Introduction Metabolic alkalosis in neonates is very rare and attributed to gastric fluid losses, diuretics and congenital chloride diarrhoea(CCH). There were four cases reported: due to maternal bulimia and Bartter’s, vomiting and CCH. None of them had seizures.
Case report A new-born was born in good condition by emergency LSCS for IUGR, preeclampsia and suboptimal CTG. She developed desaturation of 80% at 30 min of age followed by apnoea and seizures. Antenatally, Mother had persistent vomiting for last one month, cocaine and amphetamine abuse and active Hepatitis C infection. The examination revealed irritability and hypertonia. Rest of the history and examination weren’t significant. Mother and the baby showed hypochloraemic metabolic alkalosis with deranged renal function and electrolytes except potassium of 3.5 and 2.4 in baby and mother respectively; urine was positive for opiates and cocaine. CFAM showed seizure activities. EEG and MRI head were unremarkable. Infections and metabolic screening remained negative.

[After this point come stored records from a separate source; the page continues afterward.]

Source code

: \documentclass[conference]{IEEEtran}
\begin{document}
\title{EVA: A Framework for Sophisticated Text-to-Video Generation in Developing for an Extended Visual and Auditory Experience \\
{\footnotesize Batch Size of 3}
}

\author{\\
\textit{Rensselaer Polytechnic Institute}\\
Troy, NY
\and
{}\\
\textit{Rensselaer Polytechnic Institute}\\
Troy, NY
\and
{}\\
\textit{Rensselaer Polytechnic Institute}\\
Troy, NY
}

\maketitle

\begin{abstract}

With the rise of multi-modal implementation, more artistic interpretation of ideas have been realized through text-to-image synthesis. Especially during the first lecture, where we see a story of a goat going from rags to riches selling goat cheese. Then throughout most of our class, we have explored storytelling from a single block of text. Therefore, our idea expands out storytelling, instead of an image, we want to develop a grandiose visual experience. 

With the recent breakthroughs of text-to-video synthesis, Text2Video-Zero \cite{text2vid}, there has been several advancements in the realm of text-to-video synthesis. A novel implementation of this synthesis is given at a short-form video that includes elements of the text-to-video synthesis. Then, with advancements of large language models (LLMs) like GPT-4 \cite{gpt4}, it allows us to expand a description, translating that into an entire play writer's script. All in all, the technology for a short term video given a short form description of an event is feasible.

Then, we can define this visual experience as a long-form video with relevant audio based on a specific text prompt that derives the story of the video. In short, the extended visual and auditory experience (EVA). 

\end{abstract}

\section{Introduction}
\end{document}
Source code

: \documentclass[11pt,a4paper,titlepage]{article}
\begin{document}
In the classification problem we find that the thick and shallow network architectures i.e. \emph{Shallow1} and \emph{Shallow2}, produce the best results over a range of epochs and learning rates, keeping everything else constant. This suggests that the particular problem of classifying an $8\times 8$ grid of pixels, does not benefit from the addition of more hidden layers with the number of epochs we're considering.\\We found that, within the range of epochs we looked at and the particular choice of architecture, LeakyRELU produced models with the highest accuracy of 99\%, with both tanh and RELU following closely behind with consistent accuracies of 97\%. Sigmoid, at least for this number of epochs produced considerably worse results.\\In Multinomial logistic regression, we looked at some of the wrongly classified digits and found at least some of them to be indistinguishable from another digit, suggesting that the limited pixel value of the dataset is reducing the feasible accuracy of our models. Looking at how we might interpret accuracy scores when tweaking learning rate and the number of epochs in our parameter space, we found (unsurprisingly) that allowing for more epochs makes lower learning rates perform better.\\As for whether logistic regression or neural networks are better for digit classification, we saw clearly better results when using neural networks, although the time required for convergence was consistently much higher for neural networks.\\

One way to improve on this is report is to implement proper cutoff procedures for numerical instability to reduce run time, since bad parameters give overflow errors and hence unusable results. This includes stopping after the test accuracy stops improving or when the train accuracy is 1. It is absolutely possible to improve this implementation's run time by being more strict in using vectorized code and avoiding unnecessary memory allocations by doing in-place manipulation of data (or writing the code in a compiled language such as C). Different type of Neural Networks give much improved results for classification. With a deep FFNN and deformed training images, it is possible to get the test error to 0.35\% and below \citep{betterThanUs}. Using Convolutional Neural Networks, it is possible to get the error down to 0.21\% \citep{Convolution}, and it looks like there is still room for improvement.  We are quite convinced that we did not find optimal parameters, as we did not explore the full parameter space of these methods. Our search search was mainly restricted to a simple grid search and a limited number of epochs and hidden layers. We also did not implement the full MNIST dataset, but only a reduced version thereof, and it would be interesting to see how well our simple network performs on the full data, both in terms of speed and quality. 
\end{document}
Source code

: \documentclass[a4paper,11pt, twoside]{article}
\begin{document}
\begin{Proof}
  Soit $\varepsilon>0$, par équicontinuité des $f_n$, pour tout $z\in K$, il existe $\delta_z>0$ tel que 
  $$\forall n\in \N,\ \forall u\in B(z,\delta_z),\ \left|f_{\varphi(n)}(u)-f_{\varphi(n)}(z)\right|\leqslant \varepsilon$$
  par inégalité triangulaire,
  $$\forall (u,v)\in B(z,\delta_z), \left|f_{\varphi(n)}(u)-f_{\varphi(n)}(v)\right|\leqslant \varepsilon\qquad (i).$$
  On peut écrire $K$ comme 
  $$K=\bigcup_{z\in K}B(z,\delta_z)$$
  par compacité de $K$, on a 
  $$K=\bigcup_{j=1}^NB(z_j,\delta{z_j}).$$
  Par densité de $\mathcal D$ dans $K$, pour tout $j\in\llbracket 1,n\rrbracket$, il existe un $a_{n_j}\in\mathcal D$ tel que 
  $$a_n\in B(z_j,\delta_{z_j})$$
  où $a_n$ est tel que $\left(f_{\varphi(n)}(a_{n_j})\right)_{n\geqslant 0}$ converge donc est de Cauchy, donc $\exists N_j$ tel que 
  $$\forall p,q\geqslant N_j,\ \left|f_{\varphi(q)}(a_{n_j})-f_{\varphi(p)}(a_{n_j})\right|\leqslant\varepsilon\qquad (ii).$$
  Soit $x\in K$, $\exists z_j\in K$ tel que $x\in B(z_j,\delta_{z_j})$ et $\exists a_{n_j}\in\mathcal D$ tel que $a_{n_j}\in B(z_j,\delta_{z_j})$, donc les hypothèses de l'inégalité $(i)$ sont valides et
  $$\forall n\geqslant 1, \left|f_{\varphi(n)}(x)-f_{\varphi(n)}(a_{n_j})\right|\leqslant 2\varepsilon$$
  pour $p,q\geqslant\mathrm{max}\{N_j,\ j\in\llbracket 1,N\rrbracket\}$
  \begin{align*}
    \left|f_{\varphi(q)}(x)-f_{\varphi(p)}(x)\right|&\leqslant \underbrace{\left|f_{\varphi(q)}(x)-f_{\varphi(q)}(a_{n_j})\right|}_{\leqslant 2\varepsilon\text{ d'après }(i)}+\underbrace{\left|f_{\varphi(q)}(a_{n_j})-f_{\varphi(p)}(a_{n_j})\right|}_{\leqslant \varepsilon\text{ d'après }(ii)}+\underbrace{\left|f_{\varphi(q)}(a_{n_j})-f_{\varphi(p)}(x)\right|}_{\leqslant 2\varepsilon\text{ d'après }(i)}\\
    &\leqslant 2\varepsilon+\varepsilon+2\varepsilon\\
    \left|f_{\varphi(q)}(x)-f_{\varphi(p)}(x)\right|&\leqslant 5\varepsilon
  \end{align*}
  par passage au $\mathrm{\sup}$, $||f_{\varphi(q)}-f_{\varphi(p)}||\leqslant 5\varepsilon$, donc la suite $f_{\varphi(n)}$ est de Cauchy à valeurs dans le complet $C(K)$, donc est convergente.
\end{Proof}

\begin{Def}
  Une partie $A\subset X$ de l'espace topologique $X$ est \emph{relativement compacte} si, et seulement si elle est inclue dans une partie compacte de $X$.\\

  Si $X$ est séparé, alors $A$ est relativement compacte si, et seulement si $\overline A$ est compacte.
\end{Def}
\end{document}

She was ventilated and treated with designer electrolytes solution, antibiotics and anticonvulsants. Due to renal impairment acyclovir was not given. Both made uneventful recovery.
Because of maternal substance abuse baby was discharged to grandparents with supervised access to parents.
Maternal hypochloremic metabolic alkalosis was likely secondary to prolonged vomiting
The placental simple diffusion and haemodialysis effects explain the similar levels of electrolytes and renal function in mother and New–born except potassium.
Initial normal (3.5 mmol/L) and later low (2.4 mmol/L) potassium levels are explainable by unidirectional placental potassium fluxes and intracellular shifting in alkalosis respectively.
Desaturation and apnoea were due to shift of oxygen dissociation curve to left and hypoventilation by alkalosis.
Early onset seizures were likely secondary to neuromuscular effect of alkalosis.
This case illustrates the importance of close follow up of new–borns with maternal deranged electrolytes and renal impairment.